The attention mechanism has been proven effective on various visual tasks in recent years. In the semantic segmentation task, the attention mechanism is applied in various methods, including the case of both Convolution Neural Networks (CNN) and Vision Transformer (ViT) as backbones. However, we observe that the attention mechanism is vulnerable to patch-based adversarial attacks. Through the analysis of the effective receptive field, we attribute it to the fact that the wide receptive field brought by global attention may lead to the spread of the adversarial patch.
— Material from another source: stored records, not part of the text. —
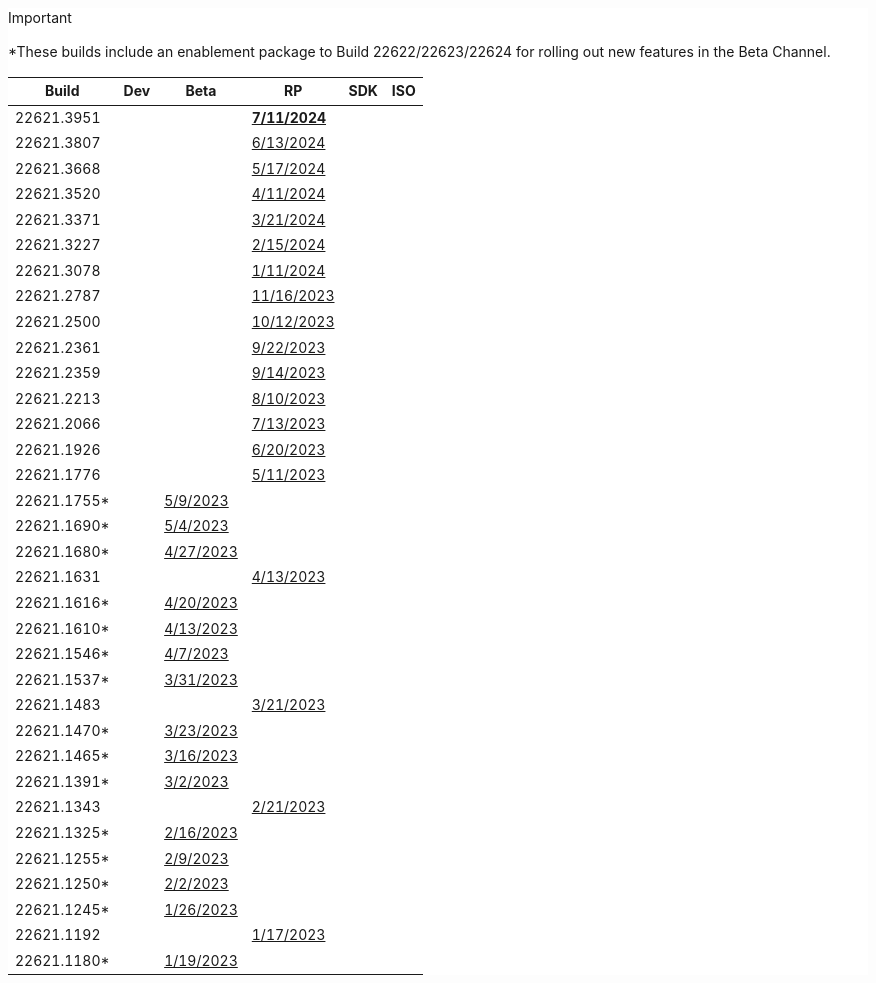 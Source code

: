 >[!IMPORTANT]
>*These builds include an enablement package to Build 22622/22623/22624 for rolling out new features in the Beta Channel.

| Build | Dev | Beta | RP | SDK | ISO |
|---|---|---|---|---|---|
|22621.3951| | |[**7/11/2024**](https://blogs.windows.com/windows-insider/2024/07/11/releasing-windows-11-builds-22621-3951-and-22631-3951-to-the-release-preview-channel/)| | |
|22621.3807| | |[6/13/2024](https://blogs.windows.com/windows-insider/2024/06/13/releasing-windows-11-builds-22621-3807-and-22631-3807-to-the-release-preview-channel/)| | |
|22621.3668| | |[5/17/2024](https://blogs.windows.com/windows-insider/2024/05/17/releasing-windows-11-builds-22621-3668-and-22631-3668-to-the-release-preview-channel/)| | |
|22621.3520| | |[4/11/2024](https://blogs.windows.com/windows-insider/2024/04/11/releasing-windows-11-builds-22621-3520-and-22631-3520-to-the-release-preview-channel/)| | |
|22621.3371| | |[3/21/2024](https://blogs.windows.com/windows-insider/2024/03/21/releasing-windows-11-builds-22621-3371-and-22631-3371-to-the-release-preview-channel/)| | |
|22621.3227| | |[2/15/2024](https://blogs.windows.com/windows-insider/2024/02/15/releasing-windows-11-builds-22621-3227-and-22631-3227-to-the-release-preview-channel/)| | |
|22621.3078| | |[1/11/2024](https://blogs.windows.com/windows-insider/2024/01/11/releasing-windows-11-builds-22621-3078-and-22631-3078-to-the-release-preview-channel/)| | |
|22621.2787| | |[11/16/2023](https://blogs.windows.com/windows-insider/2023/11/16/releasing-windows-11-builds-22621-2787-and-22631-2787-to-the-release-preview-channel/)| | |
|22621.2500| | |[10/12/2023](https://blogs.windows.com/windows-insider/2023/10/12/releasing-windows-11-build-22621-2500-to-the-release-preview-channel/)| | |
|22621.2361| | |[9/22/2023](https://blogs.windows.com/windows-insider/2023/09/22/rolling-out-new-features-for-windows-11-22h2-to-the-release-preview-channel/)| | |
|22621.2359| | |[9/14/2023](https://blogs.windows.com/windows-insider/2023/09/14/releasing-windows-11-build-22621-2359-to-the-release-preview-channel/)| | |
|22621.2213| | |[8/10/2023](https://blogs.windows.com/windows-insider/2023/08/10/releasing-windows-11-build-22621-2213-to-the-release-preview-channel/)| | |
|22621.2066| | |[7/13/2023](https://blogs.windows.com/windows-insider/2023/07/13/releasing-windows-11-build-22621-2066-to-the-release-preview-channel/)| | |
|22621.1926| | |[6/20/2023](https://blogs.windows.com/windows-insider/2023/06/20/releasing-windows-11-build-22621-1926-to-the-release-preview-channel/)| | |
|22621.1776| | |[5/11/2023](https://blogs.windows.com/windows-insider/2023/05/11/releasing-windows-11-build-22621-1776-to-the-release-preview-channel/)| | |
|22621.1755*| |[5/9/2023](https://blogs.windows.com/windows-insider/2023/05/09/announcing-windows-11-insider-preview-build-22621-1755-and-22624-1755/)| | | |
|22621.1690*| |[5/4/2023](https://blogs.windows.com/windows-insider/2023/05/04/announcing-windows-11-insider-preview-build-22621-1690-and-22624-1690/)| | | |
|22621.1680*| |[4/27/2023](https://blogs.windows.com/windows-insider/2023/04/27/announcing-windows-11-insider-preview-build-22621-1680-and-22624-1680/)| | | |
|22621.1631| | |[4/13/2023](https://blogs.windows.com/windows-insider/2023/04/13/releasing-windows-11-build-22621-1631-to-the-release-preview-channel/)| | |
|22621.1616*| |[4/20/2023](https://blogs.windows.com/windows-insider/2023/04/20/announcing-windows-11-insider-preview-build-22621-1616-and-22624-1616/)| | | |
|22621.1610*| |[4/13/2023](https://blogs.windows.com/windows-insider/2023/04/13/announcing-windows-11-insider-preview-build-22621-1610-and-22624-1610/)| | | |
|22621.1546*| |[4/7/2023](https://blogs.windows.com/windows-insider/2023/04/07/announcing-windows-11-insider-preview-build-22621-1546-and-22624-1546/)| | | |
|22621.1537*| |[3/31/2023](https://blogs.windows.com/windows-insider/2023/03/31/announcing-windows-11-insider-preview-build-22621-1537-and-22624-1537)| | | |
|22621.1483| | |[3/21/2023](https://blogs.windows.com/windows-insider/2023/03/21/releasing-windows-11-build-22621-1483-to-the-release-preview-channel/)| | |
|22621.1470*| |[3/23/2023](https://blogs.windows.com/windows-insider/2023/03/23/announcing-windows-11-insider-preview-build-22621-1470-and-22624-1470/)| | | |
|22621.1465*| |[3/16/2023](https://blogs.windows.com/windows-insider/2023/03/16/announcing-windows-11-insider-preview-build-22621-1465-and-22624-1465/)| | | |
|22621.1391*| |[3/2/2023](https://blogs.windows.com/windows-insider/2023/03/02/announcing-windows-11-insider-preview-build-22621-1391-and-22624-1391/)| | | |
|22621.1343| | |[2/21/2023](https://blogs.windows.com/windows-insider/2023/02/21/releasing-windows-11-build-22621-1343-to-the-release-preview-channel/)| | |
|22621.1325*| |[2/16/2023](https://blogs.windows.com/windows-insider/2023/02/16/announcing-windows-11-insider-preview-build-22621-1325-and-22623-1325/)| | | |
|22621.1255*| |[2/9/2023](https://blogs.windows.com/windows-insider/2023/02/09/announcing-windows-11-insider-preview-build-22621-1255-and-22623-1255/)| | | |
|22621.1250*| |[2/2/2023](https://blogs.windows.com/windows-insider/2023/02/02/announcing-windows-11-insider-preview-build-22621-1250-and-22623-1250/)| | | |
|22621.1245*| |[1/26/2023](https://blogs.windows.com/windows-insider/2023/01/26/announcing-windows-11-insider-preview-build-22621-1245-and-22623-1245/)| | | |
|22621.1192| | |[1/17/2023](https://blogs.windows.com/windows-insider/2023/01/17/releasing-windows-11-build-22621-1192-to-the-release-preview-channel/)| | |
|22621.1180*| |[1/19/2023](https://blogs.windows.com/windows-insider/2023/01/19/announcing-windows-11-insider-preview-build-22621-1180-and-22623-1180/)| | | |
To address this issue, in this paper, we propose a Robust Attention Mechanism (RAM) to improve the robustness of the semantic segmentation model, which can notably relieve the vulnerability against patch-based attacks. Compared to the vallina attention mechanism, RAM introduces two novel modules called Max Attention Suppression and Random Attention Dropout, both of which aim to refine the attention matrix and limit the influence of a single adversarial patch on the semantic segmentation results of other positions. Extensive experiments demonstrate the effectiveness of our RAM to improve the robustness of semantic segmentation models against various patch-based attack methods under different attack settings.
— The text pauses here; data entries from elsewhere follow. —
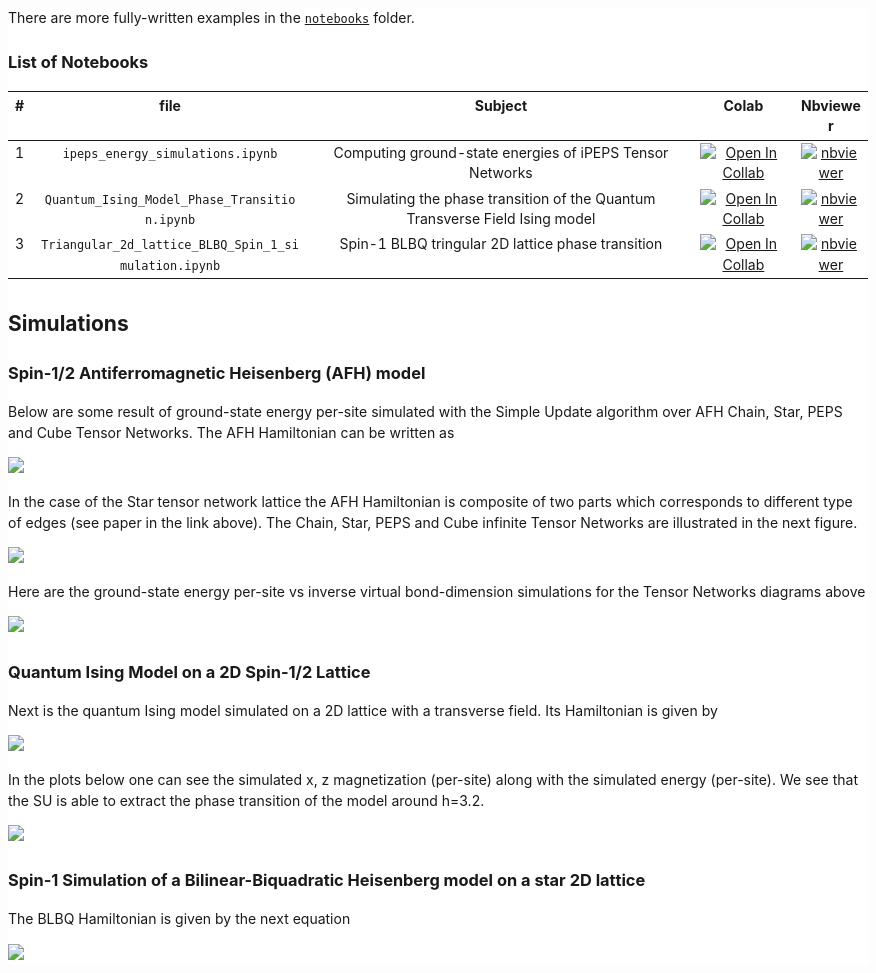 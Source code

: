 
There are more fully-written examples in the [`notebooks`](/notebooks) folder.

### List of Notebooks

| #   | file            | Subject                                         | Colab             | Nbviewer               |
|:----:|:--------------:|:------------------------------------------------:|:-----------------:|:---------------------:|
| 1   | `ipeps_energy_simulations.ipynb` | Computing ground-state energies of iPEPS Tensor Networks   | [![Open In Collab](https://colab.research.google.com/assets/colab-badge.svg)](https://colab.research.google.com/github/RoyElkabetz/Tensor-Networks-Simple-Update/blob/main/notebooks/ipeps_energy_simulations.ipynb)        | [![nbviewer](https://raw.githubusercontent.com/jupyter/design/master/logos/Badges/nbviewer_badge.svg)](https://nbviewer.jupyter.org/github/RoyElkabetz/Tensor-Networks-Simple-Update/blob/main/notebooks/ipeps_energy_simulations.ipynb)|
| 2   | `Quantum_Ising_Model_Phase_Transition.ipynb` | Simulating the phase transition of the Quantum Transverse Field Ising model  | [![Open In Collab](https://colab.research.google.com/assets/colab-badge.svg)](https://colab.research.google.com/github/RoyElkabetz/Tensor-Networks-Simple-Update/blob/main/notebooks/Quantum_Ising_Model_Phase_Transition.ipynb)        | [![nbviewer](https://raw.githubusercontent.com/jupyter/design/master/logos/Badges/nbviewer_badge.svg)](https://nbviewer.jupyter.org/github/RoyElkabetz/Tensor-Networks-Simple-Update/blob/main/notebooks/Quantum_Ising_Model_Phase_Transition.ipynb)|
| 3   | `Triangular_2d_lattice_BLBQ_Spin_1_simulation.ipynb` | Spin-1 BLBQ tringular 2D lattice phase transition   | [![Open In Collab](https://colab.research.google.com/assets/colab-badge.svg)](https://colab.research.google.com/github/RoyElkabetz/Tensor-Networks-Simple-Update/blob/main/notebooks/Triangular_2d_lattice_BLBQ_Spin_1_simulation.ipynb)        | [![nbviewer](https://raw.githubusercontent.com/jupyter/design/master/logos/Badges/nbviewer_badge.svg)](https://nbviewer.jupyter.org/github/RoyElkabetz/Tensor-Networks-Simple-Update/blob/main/notebooks/Triangular_2d_lattice_BLBQ_Spin_1_simulation.ipynb)|


## Simulations
### Spin-1/2 Antiferromagnetic Heisenberg (AFH) model

Below are some result of ground-state energy per-site simulated with the Simple Update algorithm over AFH Chain, Star, PEPS and Cube Tensor Networks. The AFH Hamiltonian can be written as

<img src="https://github.com/RoyElkabetz/Tensor-Networks-Simple-Update/blob/a6fe555d0e211c63ed33d4bff13ceff5fe57bbe9/assets/hamiltonian_eq.png" width="" height="60">

In the case of the Star tensor network lattice the AFH Hamiltonian is composite of two parts which corresponds to different type of edges (see paper in the link above).
The Chain, Star, PEPS and Cube infinite Tensor Networks are illustrated in the next figure.

<img src="https://github.com/RoyElkabetz/Tensor-Networks-Simple-Update/blob/88b9640ad702a74be625b3a0ca0069d6876fc137/assets/Tensor_Networks_diagrams.png" width="1000" height=""> 


Here are the ground-state energy per-site vs inverse virtual bond-dimension simulations for the Tensor Networks diagrams above

<img src="https://github.com/RoyElkabetz/Tensor-Networks-Simple-Update/blob/5978bb7b014c41a23fed8996999f07ae1ec58edb/assets/chain_star_peps_cube_plots.png" width="1000" height="">

### Quantum Ising Model on a 2D Spin-1/2 Lattice
Next is the quantum Ising model simulated on a 2D lattice with a transverse field. Its Hamiltonian is given by

<img src="https://github.com/RoyElkabetz/Tensor-Networks-Simple-Update/blob/2c4d0137d856b282f3ba4bfa0e81ef5a4be67e99/assets/ising_transverse_field.png" width="" height="100">

In the plots below one can see the simulated x, z magnetization (per-site) along with the simulated energy (per-site). We see that the SU is able to extract the phase transition of the model around h=3.2.

<img src="https://github.com/RoyElkabetz/Tensor-Networks-Simple-Update/blob/8e87ec1796e62a13c00c77261f04d68d2350443f/assets/Ising_model.png" width="1000" height="">

### Spin-1 Simulation of a Bilinear-Biquadratic Heisenberg model on a star 2D lattice

The BLBQ Hamiltonian is given by the next equation

<img src="https://github.com/RoyElkabetz/Tensor-Networks-Simple-Update/blob/3f780a601ef5d776583df0aaba834fddb65c0b01/assets/BLBQ_hamiltonian.png" width="300" height="">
翻译：注意力机制近年来在各种视觉任务中被证实有效。在语义分割任务中，注意力机制被广泛应用于多种方法，包括以卷积神经网络（CNN）和视觉Transformer（ViT）为主干的情况。然而，我们观察到注意力机制易受基于补丁的对抗性攻击。通过对有效感受野的分析，我们将其归因于全局注意力带来的宽感受野可能导致对抗性补丁的扩散。针对此问题，本文提出了一种鲁棒注意力机制（RAM）以提升语义分割模型的鲁棒性，能显著缓解对基于补丁攻击的脆弱性。与原始注意力机制相比，RAM引入了两个新颖模块：最大注意力抑制和随机注意力丢弃，两者均旨在精化注意力矩阵并限制单个对抗性补丁对其他位置语义分割结果的影响。大量实验证明了RAM在提升语义分割模型鲁棒性方面的有效性，可应对不同攻击场景下多种基于补丁的攻击方法。